# Non-Homogeneous Second-Order Differential Equations: The Method of Undetermined Coefficients

Let us consider the following second-order linear differential equation
\begin{equation}
\label{eq:nhde}
\ddot{x}+p(t)\dot{x}+q(t)x=g(t)
\end{equation}
Let $X_1(t)$ and $X_2(t)$ be two solution of \eqref{eq:nhde}. Then $X_1(t)-X_2(t)$ is a solution of the homogeneous equation
\begin{equation}
\label{eq:hde}
\ddot{x}+p(t)\dot{x}+q(t)x=0
\end{equation}
Thus $X_1(t)-X_2(t)=c_1x_!(t)+c_2x_2(t)$ where $x_1(t)$ and $x_2(t)$ are a fundamental set of solutions of \eqref{eq:hde}. This implies that the general solution of \eqref{eq:nhde} is given by
$$x(t)=c_1x_1(t)+c_2x_2(t)+X(t)$$
where $X(t)$ is a solution of \eqref{eq:nhde}. That is, solving the non-homogeneous equation \eqref{eq:nhde} boils down to finding a solution of \eqref{eq:nhde}. There are two methods of finding a solution of \eqref{eq:nhde}:

1.  Method of Undetermined Coefficients
2. Variation of Parameters

The Method of Undetermined Coefficients

This method finds a solution by guessing a particular solution with undetermined coefficients.

Example. Solve the non-homogeneous equation $\ddot{x}-3\dot{x}-4x=3e^{2t}$.

Solution. Let $X(t)=Ae^{2t}$ be a solution of the non-homogeneous equation. Then $\dot{X}=2Ae^{2t}$ and $\ddot{X}=4Ae^{2t}$. By substitution we obtain $\ddot{X}-3\dot{X}-4X=-6Ae^{2t}$ and so $A=-\frac{1}{2}$. Hence the general solution of the non-homogeneous equation is
$$x(t)=c_1e^{-t}+c_2e^{4t}-\frac{1}{2}e^{2t}$$

Example. Solve the non-homogeneous equation $\ddot{x}-3\dot{x}-4x=2\sin t$.

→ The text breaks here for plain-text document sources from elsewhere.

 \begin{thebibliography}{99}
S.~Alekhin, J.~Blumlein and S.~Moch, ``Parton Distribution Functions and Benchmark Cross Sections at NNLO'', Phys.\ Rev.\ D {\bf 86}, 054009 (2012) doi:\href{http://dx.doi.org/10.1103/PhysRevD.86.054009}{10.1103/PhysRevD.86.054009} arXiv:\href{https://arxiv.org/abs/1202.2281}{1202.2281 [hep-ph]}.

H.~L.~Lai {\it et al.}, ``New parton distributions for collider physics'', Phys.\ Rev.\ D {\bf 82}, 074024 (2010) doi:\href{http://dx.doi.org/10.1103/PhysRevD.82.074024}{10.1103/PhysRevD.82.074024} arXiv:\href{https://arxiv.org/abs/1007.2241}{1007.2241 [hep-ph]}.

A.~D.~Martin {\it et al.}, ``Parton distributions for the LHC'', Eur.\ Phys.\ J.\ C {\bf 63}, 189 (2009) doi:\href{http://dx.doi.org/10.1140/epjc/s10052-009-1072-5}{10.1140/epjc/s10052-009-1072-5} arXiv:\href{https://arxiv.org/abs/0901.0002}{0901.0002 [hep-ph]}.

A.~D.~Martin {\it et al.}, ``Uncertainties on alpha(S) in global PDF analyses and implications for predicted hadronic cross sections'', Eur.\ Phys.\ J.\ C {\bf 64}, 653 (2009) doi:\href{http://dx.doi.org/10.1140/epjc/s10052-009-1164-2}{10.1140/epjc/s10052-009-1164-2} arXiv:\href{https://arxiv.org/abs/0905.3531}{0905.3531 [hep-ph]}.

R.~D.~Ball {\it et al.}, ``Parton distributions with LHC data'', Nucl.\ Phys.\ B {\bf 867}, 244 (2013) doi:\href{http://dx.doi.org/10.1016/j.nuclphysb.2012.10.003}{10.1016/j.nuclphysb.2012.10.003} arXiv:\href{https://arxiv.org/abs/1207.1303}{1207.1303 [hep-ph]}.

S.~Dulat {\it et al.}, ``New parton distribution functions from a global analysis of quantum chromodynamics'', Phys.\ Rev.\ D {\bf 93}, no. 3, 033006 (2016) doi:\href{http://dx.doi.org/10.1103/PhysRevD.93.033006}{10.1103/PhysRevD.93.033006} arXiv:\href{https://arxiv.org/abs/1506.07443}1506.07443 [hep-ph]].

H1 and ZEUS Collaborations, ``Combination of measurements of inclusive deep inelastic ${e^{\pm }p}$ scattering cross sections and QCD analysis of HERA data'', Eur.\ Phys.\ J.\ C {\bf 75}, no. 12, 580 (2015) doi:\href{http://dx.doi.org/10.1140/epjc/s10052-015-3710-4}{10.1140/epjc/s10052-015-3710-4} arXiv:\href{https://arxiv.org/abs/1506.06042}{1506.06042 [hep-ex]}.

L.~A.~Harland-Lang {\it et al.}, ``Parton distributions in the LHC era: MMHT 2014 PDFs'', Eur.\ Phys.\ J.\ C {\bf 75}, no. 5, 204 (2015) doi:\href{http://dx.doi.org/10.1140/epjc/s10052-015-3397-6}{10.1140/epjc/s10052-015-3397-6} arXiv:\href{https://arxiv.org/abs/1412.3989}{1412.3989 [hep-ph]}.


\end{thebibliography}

Solution. Let $X(t)=A\sin t$. Then $\dot{X}(t)=A\cos t$ and $\ddot{X}=-A\sin t$. By substitution we obtain $\ddot{X}-3\dot{X}-4X=-5A\sin t -3A\cos t$. This has to be the same as $2\sin t$ which leads to the equation $(5A+2)\sin t+3A\cos t$. Since $\sin t$ and $\cos t$ are linearly independent, $5A+2=0$ and $3A=0$, a contradiction! This time we assume that $X(t)=A\sin t+B\cos t$. Then $\dot{X}(t)=A\cos t-B\sin t$, $\ddot{X}(t)=-A\sin t-B\cos t$ and
$$\ddot{X}-3\dot{X}-4X=(-5A+3B)\sin t+(-3A-5B)\cos t$$
Comparing this with $2\sin t$ we get the system of linear equations
\left\{\begin{aligned}-5A+3B&=2\\ -3A-5B&=0 \end{aligned}\right.
of which solution is $A=-\frac{5}{17}$ and $B=\frac{3}{17}$. Therefore, the general solution is
$$x(t)=c_1e^{-t}+c_2e^{4t}-\frac{5}{17}\sin t+\frac{3}{17}\cos t$$

Example. Solve the non-homogeneous equation $\ddot{x}-3\dot{x}-4x=4t^2-1$.

Solution. Let $X(t)=At^2+Bt+C$ be a solution of the non-homogeneous equation. Then $A=-1$, $B=\frac{3}{2}$ and $C=-\frac{11}{8}$. Hence the general solution is
$$x(t)=c_1e^{-t}+c_2e^{4t}-t^2+\frac{3}{2}t-\frac{11}{8}$$

Example. Solve the non-homogeneous equation $\ddot{x}-3\dot{x}-4x=-8e^t\sin 2t$.

Solution.
\begin{align*}
\dot{X}(t)&=(-2A+B)e^t\sin 2t+(A+2B)e^t\cos 2t\\
\ddot{X}(t)&=(-3A+4B)e^t\cos 2t+(-4A-3B)e^t\sin 2t
\end{align*}
and
$$\ddot{X}-3\dot{X}-4X=(-10A-2B)e^t\cos 2t+(2A-10B)e^t\cos 2t$$
Comparing this with $-8e^t\cos 2t$ we get the system of linear equations
\left\{\begin{aligned} -10A-2B&=-8\\ 2A-10B&=0 \end{aligned}\right.
of which solution is $A=\frac{10}{13}$ and $B=\frac{1}{13}$.
Hence the general solution is
$$x(t)=c_1e^{-t}+c_2e^{4t}+\frac{10}{13}e^t\cos 2t+\frac{2}{13}e^t\sin t$$